Continuous Deployment takes it one step further where every change that pass all stages of the production pipeline is released to your customer. There is no human intervention and only a failed test will prevent a new change to be deployed to production.
- What does the acronym SOLID stand for in OO design?
S - Single-responsibility principle: A class should have one and only responsibility.
O - Open-closed principle: Objects or entities should be open for extension, but closed for modification.
L - Liskov substitution principle: Objects in a program should be replaceable with instances of their subtype without having to alter the correctness of that program, i.e., the logic in the program should be generic enough to work on derived classes - it can support polymorphism.
I - Interface segregation principle: Do not add additional functionality to an existing interface that change it interface, e.g., new methods. Instead, create a new interface and let your class implement multiple interfaces if needed.
D - Dependency Inversion Principle: High level modules should not depend on low level modules as both should depend on abstractions. Vice versa, abstractions should not depend on details.

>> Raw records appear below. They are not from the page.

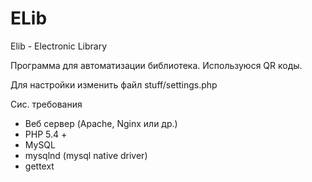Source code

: # ELib
Elib - Electronic Library

Программа для автоматизации библиотека. 
Используюся QR коды.

Для настройки изменить файл stuff/settings.php

Сис. требования
  - Веб сервер (Apache, Nginx или др.)
  - PHP 5.4 +
  - MySQL
  - mysqlnd (mysql native driver)    
  - gettext
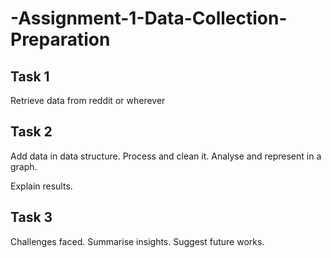 # -Assignment-1-Data-Collection-Preparation

## Task 1 
Retrieve data from reddit or wherever 
## Task 2 
Add data in data structure. Process and clean it.
Analyse and 
represent in a graph. 

Explain results. 
## Task 3
Challenges faced.
Summarise insights.
Suggest future works.
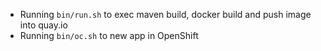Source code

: - Running `bin/run.sh` to exec maven build, docker build and push image into quay.io
- Running `bin/oc.sh` to new app in OpenShift 
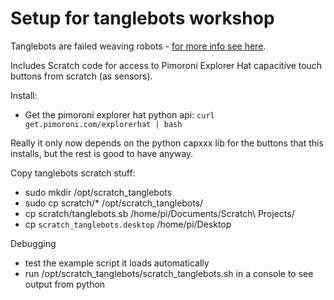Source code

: # Setup for tanglebots workshop

Tanglebots are failed weaving robots -
[for more info see here](http://fo.am/tanglebots).

Includes Scratch code for access to Pimoroni Explorer Hat capacitive
touch buttons from scratch (as sensors).

Install: 

- Get the pimoroni explorer hat python api: `curl get.pimoroni.com/explorerhat | bash`

Really it only now depends on the python capxxx lib for the buttons that this installs, but the rest is good to have anyway.

Copy tanglebots scratch stuff:
- sudo mkdir /opt/scratch_tanglebots
- sudo cp scratch/* /opt/scratch_tanglebots/ 
- cp scratch/tanglebots.sb  /home/pi/Documents/Scratch\ Projects/
- cp `scratch_tanglebots.desktop` /home/pi/Desktop

Debugging 
- test the example script it loads automatically
- run /opt/scratch_tanglebots/scratch_tanglebots.sh in a console to see output from python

- Based on your experience, what are the challenges you have seen with software delivery?
The common challenges I find in the Singapore context is that developers design their code to pass unit testing without any regard to how their code works in the integrated system. This usually occurs because there are not enough team leads who do not have enough time to do proper code review and rectify these changes early on during the design of the code.
In the same way, I also see problems in the design of the overall architecture where things like performance and security are an after thought in the whole design. All the various aspects need to be factored in during the design phase, i.e., business requirements, user interface design, identifying the micro services and their interfaces, security considerations, remove access, high availability, redundancy and load balancing, performance, database design. In short, we need to design a software a lot like how the Japanese do design and planning, which means have several iterations for the design and ensure it is fairly solid. Have a good idea of what third-party products will be used by the applications and how the whole application will work through use cases. Because, the later we find issues with the application, the more expensive it becomes to change these.
- Recommended steps from development to production?
Pre-commit code review which can be part of the IDE or a standalone tool on the development environment, unit testing on your local development environment, integration testing on a test environment that mirrors the production environment, document changes and functionality in wiki, commit into centralised version control, CI/CD then takes over with automated source code audit, daily build, deploy to test server, comprehensive automated testing, canary release followed by blue/green deployment to production.
Java
Questions
Can you explain your approach for a java based cloud-native architecture?
What are the best practises for logging in java?
Answers on Java
- Best practises for logging in Java.
Objects should have a toString() method, if one does not already exist, which can be used in logging to make it easier to go through the logs. We could even use Java’s reflection capabilities to display attributes of the object.
Log a transaction ID. This can come from the servlet context or the thread ID. The logging pattern can contain the time and the thread ID. Log4j2 provides Mapped Diagnostic Context (MDC) or Thread Context Map for this purpose. It provides a unique id based on the request from each client. MDC stores the context data of the particular thread where the context is running.
For each method, the start of the method should print its method name and input parameters. When we analyse the logs, we have a good idea of which function was called before an error occurred.